A medida pressiona o setor a estabelecer mecanismos infralegais para receber esses novos entrantes sem vácuos regulatórios, poderá impulsionar o avanço da Eletrobras no mercado livre e também enseja reflexões sobre o aperfeiçoamento de regras de segurança do mercado, que movimentará mais consumidores, mais dinheiro e mais empresas negociando energia. E pressiona sobre a eventual abertura para a baixa tensão, que está sendo feita a princípio pelo Projeto de Lei 414/2021, de modernização do setor. 

Comercializador varejista
O governo instituiu que os consumidores com carga menor que 500 kW obrigatoriamente sejam representados por um comercializador varejista perante a CCEE (Câmara de Comercialização de Energia Elétrica). Rui Altieri, presidente do Conselho da CCEE, diz que a decisão do ministério foi positiva e que agora essa categoria precisa se fortalecer para atender a grande demanda que virá.
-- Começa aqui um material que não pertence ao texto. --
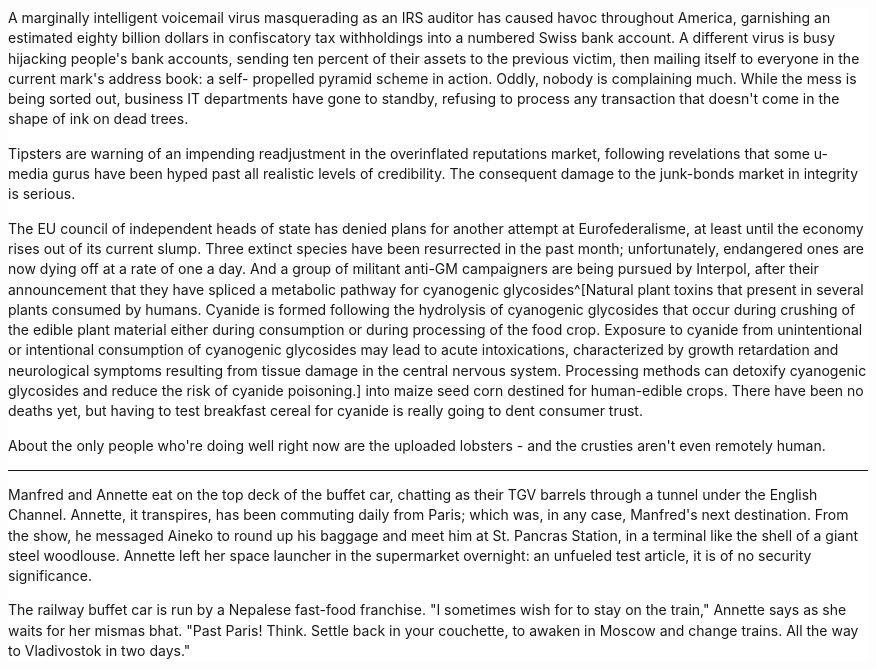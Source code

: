    A marginally intelligent voicemail virus masquerading as an IRS
   auditor has caused havoc throughout America, garnishing an
   estimated eighty billion dollars in confiscatory tax withholdings
   into a numbered Swiss bank account. A different virus is busy
   hijacking people's bank accounts, sending ten percent of their
   assets to the previous victim, then mailing itself to everyone in
   the current mark's address book: a self- propelled pyramid scheme
   in action. Oddly, nobody is complaining much. While the mess is
   being sorted out, business IT departments have gone to standby,
   refusing to process any transaction that doesn't come in the shape
   of ink on dead trees.

   Tipsters are warning of an impending readjustment in the
   overinflated reputations market, following revelations that some
   u-media gurus have been hyped past all realistic levels of
   credibility. The consequent damage to the junk-bonds market in
   integrity is serious.

   The EU council of independent heads of state has denied plans for
   another attempt at Eurofederalisme, at least until the economy
   rises out of its current slump. Three extinct species have been
   resurrected in the past month; unfortunately, endangered ones are
   now dying off at a rate of one a day. And a group of militant
   anti-GM campaigners are being pursued by Interpol, after their
   announcement that they have spliced a metabolic pathway for
   cyanogenic glycosides^[Natural plant toxins that present in several plants consumed by humans. Cyanide is formed following the hydrolysis of cyanogenic glycosides that occur during crushing of the edible plant material either during consumption or during processing of the food crop. Exposure to cyanide from unintentional or intentional consumption of cyanogenic glycosides may lead to acute intoxications, characterized by growth retardation and neurological symptoms resulting from tissue damage in the central nervous system. Processing methods can detoxify cyanogenic glycosides and reduce the risk of cyanide poisoning.] into maize seed corn destined for
   human-edible crops. There have been no deaths yet, but having to
   test breakfast cereal for cyanide is really going to dent consumer
   trust.

   About the only people who're doing well right now are the uploaded
   lobsters - and the crusties aren't even remotely human.

 * * *

 Manfred and Annette eat on the top deck of the buffet car, chatting as
 their TGV barrels through a tunnel under the English Channel. Annette,
 it transpires, has been commuting daily from Paris; which was, in any
 case, Manfred's next destination. From the show, he messaged Aineko to
 round up his baggage and meet him at St. Pancras Station, in a
 terminal like the shell of a giant steel woodlouse. Annette left her
 space launcher in the supermarket overnight: an unfueled test article,
 it is of no security significance.

 The railway buffet car is run by a Nepalese fast-food franchise. "I
 sometimes wish for to stay on the train," Annette says as she waits
 for her mismas bhat. "Past Paris! Think. Settle back in your
 couchette, to awaken in Moscow and change trains. All the way to
 Vladivostok in two days."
“A figura do comercializador varejista foi criada para intermediar a negociação, gerenciar os riscos inerentes ao segmento livre e tornar o ambiente mais atrativo para os consumidores de menor porte, que não têm familiaridade com a dinâmica do setor elétrico”, disse.

Alguns pontos da regulação do comercializador varejista e do supridor de última instância terão de ser fortalecidos, segundo especialistas.

Medidas infralegais
A abertura da alta tensão pressiona o setor para estabelecer mecanismos infralegais necessários para receber esses novos entrantes. “O aprimoramento ou a criação de mecanismos como a representação varejista, o supridor de última instância e tratamento dos contratos legados passam a ter prioridade “zero” e terão de ser urgentemente endereçadas”, diz Bruno Crispim, counsel de Energia do Lefosse.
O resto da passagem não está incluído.